Manjoo is much like the Tobacco Institute or the people they used to send around to show us film strips about “Readi Kilowatt” back during the Cold War. They are individuals who have developed a cottage industry as debunkers and denialists. And in a society famed for Know Nothings an anti-intellectualism, of course an opportunist like Manjoo would come forward.

Award-winning journalists are ignored or called conspiracy theorists. Ph.D.s are denounced by the droves. Sound familiar? Yes, that’s the sound of jackboots marching. The attack on the credentialed academy and the deference to the fly-by-night propagandist is a typical authoritarian model. What next? The youth corps tossing the truly credentialed down the stairs and out the windows at the colleges?

Why is Manjoo important? Because he serves the interests of W. Bush and Karl Rove and those who have perfected the art of “benign operations.” Why not go with a real expert – Kevin Phillips, the architect of the modern Republican Party, Nixon’s key strategist and creator of the “southern strategy.” He calls the Bush family “four generations of war profiteers” and stated that the Bush family couldn’t hold an election without a CIA manual.

We should think of Manjoo much like we think of Holocaust deniers. If you can find any REAL credentials he has, please let me know and I’ll post them.

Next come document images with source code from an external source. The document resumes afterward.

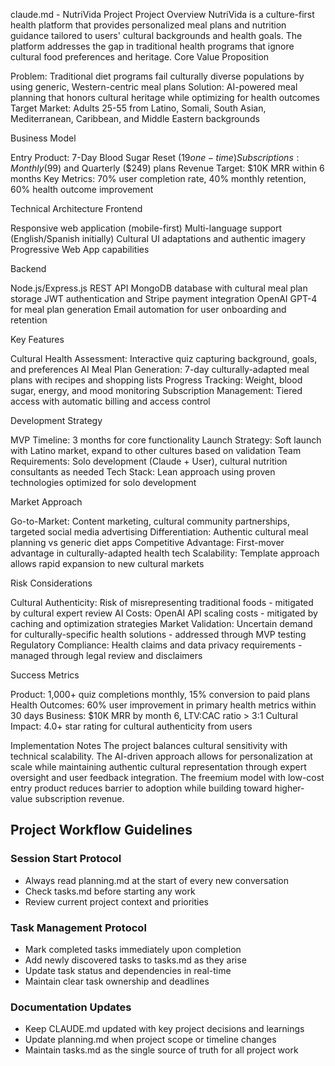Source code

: claude.md - NutriVida Project
Project Overview
NutriVida is a culture-first health platform that provides personalized meal plans and nutrition guidance tailored to users' cultural backgrounds and health goals. The platform addresses the gap in traditional health programs that ignore cultural food preferences and heritage.
Core Value Proposition

Problem: Traditional diet programs fail culturally diverse populations by using generic, Western-centric meal plans
Solution: AI-powered meal planning that honors cultural heritage while optimizing for health outcomes
Target Market: Adults 25-55 from Latino, Somali, South Asian, Mediterranean, Caribbean, and Middle Eastern backgrounds

Business Model

Entry Product: 7-Day Blood Sugar Reset ($19 one-time)
Subscriptions: Monthly ($99) and Quarterly ($249) plans
Revenue Target: $10K MRR within 6 months
Key Metrics: 70% user completion rate, 40% monthly retention, 60% health outcome improvement

Technical Architecture
Frontend

Responsive web application (mobile-first)
Multi-language support (English/Spanish initially)
Cultural UI adaptations and authentic imagery
Progressive Web App capabilities

Backend

Node.js/Express.js REST API
MongoDB database with cultural meal plan storage
JWT authentication and Stripe payment integration
OpenAI GPT-4 for meal plan generation
Email automation for user onboarding and retention

Key Features

Cultural Health Assessment: Interactive quiz capturing background, goals, and preferences
AI Meal Plan Generation: 7-day culturally-adapted meal plans with recipes and shopping lists
Progress Tracking: Weight, blood sugar, energy, and mood monitoring
Subscription Management: Tiered access with automatic billing and access control

Development Strategy

MVP Timeline: 3 months for core functionality
Launch Strategy: Soft launch with Latino market, expand to other cultures based on validation
Team Requirements: Solo development (Claude + User), cultural nutrition consultants as needed
Tech Stack: Lean approach using proven technologies optimized for solo development

Market Approach

Go-to-Market: Content marketing, cultural community partnerships, targeted social media advertising
Differentiation: Authentic cultural meal planning vs generic diet apps
Competitive Advantage: First-mover advantage in culturally-adapted health tech
Scalability: Template approach allows rapid expansion to new cultural markets

Risk Considerations

Cultural Authenticity: Risk of misrepresenting traditional foods - mitigated by cultural expert review
AI Costs: OpenAI API scaling costs - mitigated by caching and optimization strategies
Market Validation: Uncertain demand for culturally-specific health solutions - addressed through MVP testing
Regulatory Compliance: Health claims and data privacy requirements - managed through legal review and disclaimers

Success Metrics

Product: 1,000+ quiz completions monthly, 15% conversion to paid plans
Health Outcomes: 60% user improvement in primary health metrics within 30 days
Business: $10K MRR by month 6, LTV:CAC ratio > 3:1
Cultural Impact: 4.0+ star rating for cultural authenticity from users

Implementation Notes
The project balances cultural sensitivity with technical scalability. The AI-driven approach allows for personalization at scale while maintaining authentic cultural representation through expert oversight and user feedback integration. The freemium model with low-cost entry product reduces barrier to adoption while building toward higher-value subscription revenue.

## Project Workflow Guidelines

### Session Start Protocol
- Always read planning.md at the start of every new conversation
- Check tasks.md before starting any work 
- Review current project context and priorities

### Task Management Protocol  
- Mark completed tasks immediately upon completion
- Add newly discovered tasks to tasks.md as they arise
- Update task status and dependencies in real-time
- Maintain clear task ownership and deadlines

### Documentation Updates
- Keep CLAUDE.md updated with key project decisions and learnings
- Update planning.md when project scope or timeline changes
- Maintain tasks.md as the single source of truth for all project work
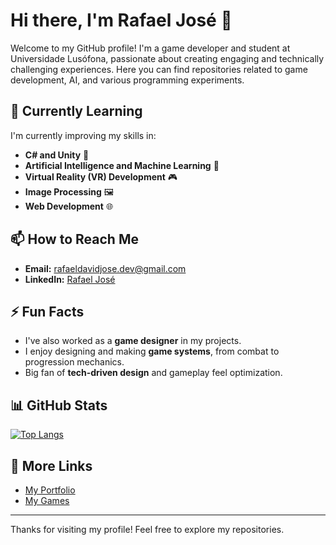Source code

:# Hi there, I'm Rafael José 👋

Welcome to my GitHub profile! I'm a game developer and student at Universidade Lusófona, passionate about creating engaging and technically challenging experiences. Here you can find repositories related to game development, AI, and various programming experiments.

## 🌱 Currently Learning
I'm currently improving my skills in:
- **C# and Unity** 🚀
- **Artificial Intelligence and Machine Learning** 🤖
- **Virtual Reality (VR) Development** 🎮
- **Image Processing** 🖼️
- **Web Development** 🌐

## 📫 How to Reach Me
- **Email:** [rafaeldavidjose.dev@gmail.com](mailto:rafaeldavidjose.dev@gmail.com)
- **LinkedIn:** [Rafael José](https://www.linkedin.com/in/rafaeldavidjose)

## ⚡ Fun Facts
- I've also worked as a **game designer** in my projects.
- I enjoy designing and making **game systems**, from combat to progression mechanics.
- Big fan of **tech-driven design** and gameplay feel optimization.

## 📊 GitHub Stats
[![Top Langs](https://github-readme-stats.vercel.app/api/top-langs/?username=rafaeldavidjose)](https://github.com/rafaeldavidjose/github-readme-stats)

## 🔗 More Links
- [My Portfolio](https://rafaeljose.pythonanywhere.com/portfolio/)
- [My Games](https://rafaeljose.itch.io)

---

Thanks for visiting my profile! Feel free to explore my repositories.
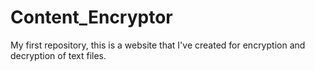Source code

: # Content_Encryptor
My first repository, this is a website that I've created for encryption and decryption of text files.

Let’s begin with Hallett’s bizarre and disingenuous title to his July 11 op-ed in Columbus’ daily monopoly and Republican mouthpiece rag, the Dispatch. The last time the Dispatch endorsed a Democrat for President it was Wilson in 1916 and the pro-German Wolfe family liked his slogan: He kept us out of war. Hallett’s headline reads: “Democrats keep leveling charges at Blackwell they can’t back up.” The charges leveled against Blackwell prior to Election Day 2004 were primarily leveled by independent and nonpartisan grassroots voting rights activists, Greens and Libertarians. The Dems have generally been too cowardly to take on J. Kenneth, the good buddy of the Bush crime family.

Hallett says that “…Kerry told the Dispatch just a month ago that he did not lose the election because of fraud.” This is strawman argument 101. Bobby Kennedy, Jr. is on the record saying Kerry agrees with his analysis of the election in Ohio. Kennedy attributes the loss to both voter suppression and fraud. Hallett lost his integrity to fraud. In this article, he’s arguing against Kennedy’s article in Rolling Stone by using a Kerry quote that is only part of the story.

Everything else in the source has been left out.